Lily Pad Interlude

A mermaid does not announce her passage. If you are not watching the water closely, her quiet song may slip beneath the sound of rustling leaves, behind the slosh of water, between the melodies of birds.
I was watching the water closely, as I always do. Some say that I am the water, and also the muddy silt of the bed, the lily pads drawing sunlight to their roots from the skin of the lake, that I am the morning fog that swirls in breezes, the drop of dew hanging from the tip of a purple water lily. It is not quite so, but I will not argue with their stories. It is not quite not so, either.
On the shore I took nymph form, because sometimes flesh is necessary. Sometimes I need to feel the earth sink beneath my footsteps, feel water trickle down long legs. Sometimes I like to tease young fishermen with coy glances from behind trees. But there were no fishermen there that day.
Before I heard the song, I saw the ripples. Too large to be a fish, too smooth to be a human. I crawled toward them along the shore.

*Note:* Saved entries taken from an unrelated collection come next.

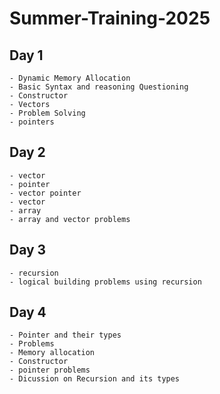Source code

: # Summer-Training-2025

## Day 1
    - Dynamic Memory Allocation
    - Basic Syntax and reasoning Questioning
    - Constructor
    - Vectors
    - Problem Solving
    - pointers

## Day 2
    - vector
    - pointer
    - vector pointer
    - vector
    - array
    - array and vector problems

## Day 3
    - recursion
    - logical building problems using recursion

## Day 4
    - Pointer and their types
    - Problems
    - Memory allocation
    - Constructor
    - pointer problems
    - Dicussion on Recursion and its types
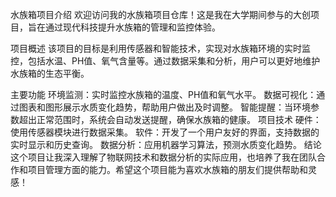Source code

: 水族箱项目介绍
欢迎访问我的水族箱项目仓库！这是我在大学期间参与的大创项目，旨在通过现代科技提升水族箱的管理和监控体验。

项目概述
该项目的目标是利用传感器和智能技术，实现对水族箱环境的实时监控，包括水温、PH值、氧气含量等。通过数据采集和分析，用户可以更好地维护水族箱的生态平衡。

主要功能
环境监测：实时监控水族箱的温度、PH值和氧气水平。
数据可视化：通过图表和图形展示水质变化趋势，帮助用户做出及时调整。
智能提醒：当环境参数超出正常范围时，系统会自动发送提醒，确保水族箱的健康。
项目技术
硬件：使用传感器模块进行数据采集。
软件：开发了一个用户友好的界面，支持数据的实时显示和历史查询。
数据分析：应用机器学习算法，预测水质变化趋势。
结论
这个项目让我深入理解了物联网技术和数据分析的实际应用，也培养了我在团队合作和项目管理方面的能力。希望这个项目能为喜欢水族箱的朋友们提供帮助和灵感！

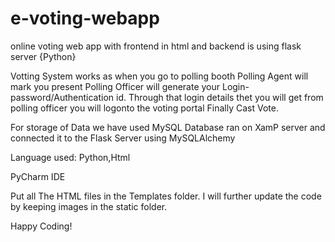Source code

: # e-voting-webapp
online voting web app with frontend in html and backend is using flask server {Python} 


Votting System works as when you go to polling booth 
Polling Agent will mark you present
Polling Officer will generate your Login-password/Authentication id.
Through that login details thet you will get from polling officer you will logonto the voting portal
Finally Cast Vote.


For storage of Data we have used MySQL Database ran on XamP server and connected it to the Flask Server using MySQLAlchemy

Language used: Python,Html

PyCharm IDE 

Put all The HTML files in the Templates folder.
I will further update the code by keeping images in the static folder.


Happy Coding!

Her tail was longer than my long legs, her hair darker and wilder than my dark wild hair, and it swirled in impossible curls around her cheeks. Eyes closed, she swam with her face to the sky, gentle flicks of a golden-green tail propelling her between lily pads. The water slipped soundlessly over her bare breasts, pooled and drained from her belly button.
What was she doing here? I had visited the ocean once, followed the water through the small stream to the east until it found the shore. The ocean seemed a violent place, turbulent and uncontained. That a creature of that world would venture into mine, I couldn't fathom.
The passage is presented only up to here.